Ein Streitfall zwischen einem Professor und YouTube endete vor dem Landgericht Nürnberg-Fürth, dessen Urteil nun vom Berufungsgericht in wesentlichen Punkten aufgehoben wurde. Der Fall verdeutlicht, wie komplex die Abwägung zwischen Persönlichkeitsrechten und Meinungsfreiheit in der digitalen Welt ist.

Hintergrund des Falls

Der Kläger, Professor für Volkswirtschaftslehre und Teilhaber der W. GmbH, sah sein Persönlichkeitsrecht durch ein auf YouTube veröffentlichtes Video verletzt. In dem Video, das von einem Journalisten auf dem Kanal „A.“ hochgeladen wurde, äußerte der Autor kritische und teils abwertende Meinungen über die W. GmbH und nannte den Kläger namentlich. Der Kläger beanstandete das Video mehrfach bei der Plattformbetreiberin YouTube und forderte dessen Entfernung. Nachdem die Plattform das Video lediglich für die deutsche Domain sperrte, zog der Kläger vor Gericht.

Urteil des Landgerichts

Das Landgericht Nürnberg-Fürth sah die Rechte des Klägers verletzt und verurteilte die Plattformbetreiberin dazu, das Video vollständig zu löschen. Das Gericht argumentierte, dass die Plattform ihre Prüfpflichten verletzt habe, indem sie die Beschwerde des Klägers nicht an den Verfasser des Videos weiterleitete. Zudem bewertete das Landgericht bestimmte Aussagen im Video als unwahre Tatsachenbehauptungen und somit als Verletzung des Persönlichkeitsrechts.

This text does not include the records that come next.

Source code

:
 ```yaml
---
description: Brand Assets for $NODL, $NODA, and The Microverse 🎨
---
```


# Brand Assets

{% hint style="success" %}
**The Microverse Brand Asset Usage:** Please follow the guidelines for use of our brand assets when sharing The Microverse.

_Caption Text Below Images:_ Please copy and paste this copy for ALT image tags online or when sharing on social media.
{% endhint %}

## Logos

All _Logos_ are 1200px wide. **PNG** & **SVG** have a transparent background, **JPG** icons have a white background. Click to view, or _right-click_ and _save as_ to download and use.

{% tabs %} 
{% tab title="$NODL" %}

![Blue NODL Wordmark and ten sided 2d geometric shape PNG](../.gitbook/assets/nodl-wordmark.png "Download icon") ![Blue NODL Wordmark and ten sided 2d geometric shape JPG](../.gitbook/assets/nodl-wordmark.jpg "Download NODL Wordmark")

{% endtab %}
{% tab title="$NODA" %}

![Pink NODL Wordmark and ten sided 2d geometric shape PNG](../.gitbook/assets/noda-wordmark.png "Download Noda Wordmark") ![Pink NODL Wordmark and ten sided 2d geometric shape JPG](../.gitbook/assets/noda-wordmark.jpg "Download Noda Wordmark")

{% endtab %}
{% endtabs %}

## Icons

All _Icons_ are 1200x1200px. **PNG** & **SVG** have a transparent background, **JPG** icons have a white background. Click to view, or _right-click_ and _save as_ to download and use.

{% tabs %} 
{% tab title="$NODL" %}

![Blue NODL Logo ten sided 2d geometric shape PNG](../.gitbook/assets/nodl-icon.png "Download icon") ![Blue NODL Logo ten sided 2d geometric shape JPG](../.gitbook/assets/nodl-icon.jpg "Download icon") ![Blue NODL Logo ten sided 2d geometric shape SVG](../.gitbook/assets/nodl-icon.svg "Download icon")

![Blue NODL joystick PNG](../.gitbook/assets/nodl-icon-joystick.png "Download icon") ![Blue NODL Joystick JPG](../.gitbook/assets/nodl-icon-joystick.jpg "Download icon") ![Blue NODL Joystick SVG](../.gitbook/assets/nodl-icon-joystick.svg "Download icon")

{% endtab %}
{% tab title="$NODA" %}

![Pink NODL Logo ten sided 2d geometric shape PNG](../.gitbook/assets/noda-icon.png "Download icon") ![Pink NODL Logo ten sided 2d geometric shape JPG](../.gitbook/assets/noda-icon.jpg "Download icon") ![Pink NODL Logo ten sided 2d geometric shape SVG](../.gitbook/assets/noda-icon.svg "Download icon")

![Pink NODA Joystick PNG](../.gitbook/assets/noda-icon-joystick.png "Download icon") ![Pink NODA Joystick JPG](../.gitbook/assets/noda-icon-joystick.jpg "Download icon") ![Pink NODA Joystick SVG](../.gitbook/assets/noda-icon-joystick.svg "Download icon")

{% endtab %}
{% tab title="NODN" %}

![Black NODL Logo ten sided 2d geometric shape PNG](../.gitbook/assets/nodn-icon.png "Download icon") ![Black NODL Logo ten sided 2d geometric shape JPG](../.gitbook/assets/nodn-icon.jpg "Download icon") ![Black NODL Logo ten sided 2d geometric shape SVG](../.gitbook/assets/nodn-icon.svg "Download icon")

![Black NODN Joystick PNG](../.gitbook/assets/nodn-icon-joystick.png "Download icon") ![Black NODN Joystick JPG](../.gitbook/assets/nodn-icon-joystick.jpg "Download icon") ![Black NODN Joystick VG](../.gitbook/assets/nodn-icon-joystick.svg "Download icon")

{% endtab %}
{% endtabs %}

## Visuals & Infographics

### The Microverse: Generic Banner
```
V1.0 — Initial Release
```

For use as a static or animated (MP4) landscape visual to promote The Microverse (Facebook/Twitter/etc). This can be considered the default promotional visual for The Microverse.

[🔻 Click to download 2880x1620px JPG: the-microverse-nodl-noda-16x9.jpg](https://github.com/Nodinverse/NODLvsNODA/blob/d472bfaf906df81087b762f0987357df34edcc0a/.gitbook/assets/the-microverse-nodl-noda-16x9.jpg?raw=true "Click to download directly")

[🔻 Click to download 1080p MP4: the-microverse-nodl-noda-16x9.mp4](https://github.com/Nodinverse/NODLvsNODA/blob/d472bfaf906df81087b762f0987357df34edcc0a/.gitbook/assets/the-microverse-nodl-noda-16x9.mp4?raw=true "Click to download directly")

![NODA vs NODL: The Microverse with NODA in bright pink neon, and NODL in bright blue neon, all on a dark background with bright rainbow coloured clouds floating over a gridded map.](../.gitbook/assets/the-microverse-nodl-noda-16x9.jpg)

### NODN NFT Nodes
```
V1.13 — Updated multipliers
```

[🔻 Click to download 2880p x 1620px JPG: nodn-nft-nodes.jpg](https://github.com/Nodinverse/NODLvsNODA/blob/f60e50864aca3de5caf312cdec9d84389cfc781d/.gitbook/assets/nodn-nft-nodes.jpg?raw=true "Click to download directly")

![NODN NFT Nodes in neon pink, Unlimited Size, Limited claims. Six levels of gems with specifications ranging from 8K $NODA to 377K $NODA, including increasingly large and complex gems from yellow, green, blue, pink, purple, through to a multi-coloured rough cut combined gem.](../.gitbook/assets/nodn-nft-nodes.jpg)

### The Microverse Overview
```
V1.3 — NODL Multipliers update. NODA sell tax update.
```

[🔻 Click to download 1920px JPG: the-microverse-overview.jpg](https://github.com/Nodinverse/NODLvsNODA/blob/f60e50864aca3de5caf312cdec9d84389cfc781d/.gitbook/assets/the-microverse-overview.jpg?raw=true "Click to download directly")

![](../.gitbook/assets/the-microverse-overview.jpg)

Entscheidung im Berufungsverfahren

Das Berufungsgericht hob das Urteil des Landgerichts jedoch auf. Es urteilte, dass die Voraussetzungen für eine Haftung der Plattformbetreiberin als sogenannte mittelbare Störerin nicht vorlagen. Dabei stützte sich das Gericht auf folgende Kernpunkte:

  1. Keine klaren Persönlichkeitsrechtsverletzungen: Viele der im Video enthaltenen Aussagen waren nach Ansicht des Gerichts als Meinungsäußerungen einzustufen. Beispielsweise seien Begriffe wie „Geld rauben“ oder „Betrug“ in diesem Kontext wertende Kritik, keine Tatsachenbehauptungen. Solche Meinungsäußerungen sind grundsätzlich von der Meinungsfreiheit geschützt.
  2. Fehlende Aktivlegitimation: Einige Aussagen im Video bezogen sich direkt auf die W. GmbH, nicht auf den Kläger persönlich. Das Gericht stellte infrage, ob der Kläger überhaupt berechtigt war, für das Unternehmen Unterlassungsansprüche geltend zu machen.
  3. Prüfpflichten der Plattform: Das Gericht betonte, dass Plattformen wie YouTube erst bei klar erkennbaren Rechtsverletzungen handeln müssen. Der Hinweis des Klägers reichte jedoch nicht aus, um eine eindeutige Persönlichkeitsrechtsverletzung festzustellen. Die Plattform war daher nicht verpflichtet, den Verfasser des Videos zu kontaktieren oder das Video zu löschen.
  4. DSA und Datenschutzrecht: Die Berufung auf Artikel 17 der DSGVO, der das „Recht auf Vergessenwerden“ regelt, wurde ebenfalls abgelehnt. Das Gericht verwies auf die neuen Regelungen des Digital Services Act (DSA), der die Haftung von Plattformen in solchen Fällen einschränkt.

Fazit

Der Fall verdeutlicht die Herausforderungen im Spannungsfeld zwischen Persönlichkeitsrechten und der Meinungsfreiheit. Während der Kläger eine Verletzung seiner Rechte sah, argumentierte das Gericht, dass kritische Meinungsäußerungen, auch wenn sie polemisch sind, in einer Demokratie geschützt bleiben müssen. Zudem setzte das Urteil klare Grenzen für die Haftung von Plattformen wie YouTube und betonte deren Rolle als Vermittler.